El actor, viendo el “éxito” del sacerdote, le estrechó afablemente la mano y le comentó: “padre, no hay duda de que yo conozco muy bien el salmo, pero usted… usted conoce al pastor”.

Por Carlos Mayora Re
Ingeniero @carlosmayorare

Se cuenta que un viejo lord inglés tenía por costumbre abrir a los habitantes de la comarca, de cuando en cuando, las puertas del palacete rural donde vivía. Le gustaba compartir con la gente, ofrecía una comida copiosa y sencilla, y lograba conectar con casi todos compartiendo un ambiente amable y festivo. 

La velada tenía casi siempre el mismo programa. Comenzaba con el anfitrión recibiendo a sus invitados a la puerta de su caserón y distribuyendo la gente por las estancias, mientras se servían las viandas. Corría el vino, pero no mucho. De modo que al final se lograba un ambiente ideal para el momento del “broche de oro”: alguna actividad de entretenimiento, con la que el aristócrata le encantaba agasajar a sus paisanos.

En una de esas ocasiones, fue invitado a la fiesta un reconocido actor de teatro. Cuando recibió el elegante tarjetón con el que le convocaban, captó perspicazmente que al final de la velada pasaría a ser protagonista. Por ello escogió entre su repertorio una de sus mejores actuaciones, y se preparó a conciencia.

Como era de esperar, cuando las conversaciones de sobremesa se habían adueñado del ambiente, el anfitrión pidió al actor que pasara adelante. El hombre tenía sus tablas y conocía bien a su público, y por ello se lanzó a recitar con maestría lírica el Salmo 21: “el señor es mi pastor, nada me falta…”. Al final, los presentes estallaron en un sonoro y cálido aplauso, para satisfacción del protagonista y del huésped.

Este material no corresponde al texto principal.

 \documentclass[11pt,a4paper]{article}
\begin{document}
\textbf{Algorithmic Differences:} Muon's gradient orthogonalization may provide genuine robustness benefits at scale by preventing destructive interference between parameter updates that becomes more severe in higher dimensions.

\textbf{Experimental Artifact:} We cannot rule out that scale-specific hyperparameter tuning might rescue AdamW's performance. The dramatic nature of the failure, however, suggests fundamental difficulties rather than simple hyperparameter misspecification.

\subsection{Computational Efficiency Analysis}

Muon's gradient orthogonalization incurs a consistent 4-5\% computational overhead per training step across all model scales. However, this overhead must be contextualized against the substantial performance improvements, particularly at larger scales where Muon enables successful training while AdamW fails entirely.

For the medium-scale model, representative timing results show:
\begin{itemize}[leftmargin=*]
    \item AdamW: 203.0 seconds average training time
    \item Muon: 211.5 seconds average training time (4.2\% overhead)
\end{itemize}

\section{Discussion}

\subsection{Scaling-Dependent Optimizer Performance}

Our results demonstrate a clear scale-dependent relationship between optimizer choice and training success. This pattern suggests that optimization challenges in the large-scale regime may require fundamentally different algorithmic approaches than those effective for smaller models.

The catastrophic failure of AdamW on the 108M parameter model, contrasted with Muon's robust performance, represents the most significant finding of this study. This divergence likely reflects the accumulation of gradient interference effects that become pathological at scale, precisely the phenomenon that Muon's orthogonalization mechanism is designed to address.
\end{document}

En un momento dado, mientras la gente le felicitaba, el actor reparó en que al final de la sala, casi como queriendo pasar desapercibido, estaba sonriente el viejo párroco del pueblo. Con amabilidad se acercó a él y le dijo que no dudaba de que conocía el salmo, y que por lo mismo le disculpara si se había equivocado en algún detalle al recitarlo. El párroco, amablemente, le aseguró que lo conocía muy bien y en voz casi inaudible comenzó a recitarlo pausadamente “el Señor es mi pastor, nada me falta…”. La gente se dio cuenta y se hizo el silencio, de modo que terminó de recitar su oración en un salón en el que se cortaba la emoción que saturaba el aire. Tanto, que no pocos lloraban mansamente, profundamente conmovidos.

El actor, viendo el “éxito” del sacerdote, le estrechó afablemente la mano y le comentó: “padre, no hay duda de que yo conozco muy bien el salmo, pero usted… usted conoce al pastor”.

Al escuchar recientemente esta pintoresca historia se me vino a la mente, ¿en qué estaré yo pensando en estos días? Un tema que a los educadores en particular, pero principalmente al público en general, ocupa (¿o preocupa?) de manera especial. Me refiero a la pretendida sustitución que máquinas fundamentadas en algoritmos de Inteligencia Artificial, eventualmente realizarán en algunas profesiones y ocupaciones humanas.

Pienso que nadie duda de que las actividades repetitivas, mecánicas o rutinarias, terminarán siendo sustituidas tarde o temprano por las máquinas. Sin embargo, todas aquellas otras (pensamiento abstracto, arte creativo, compasión… por citar algunas pocas) que se fundamentan en esa dimensión exclusivamente humana, me refiero a su parte inmaterial o espiritual, difícilmente podrán ser sustituidas por un trabajo maquinal. 

Termino con una imagen que, pienso, puede ilustrar bastante bien esto que vengo diciendo. Concretamente, podemos pensar que la tecnología es muy capaz de diseñar los zapatos que calzamos, e incluso enseñarnos a utilizarlos de manera óptima… Sin embargo, son las humanidades, el contacto humano con otros, lo que en último término no solo nos enseñan a caminar, sino, más importante, nos capacitan para saber hacia dónde dirigir nuestros pasos.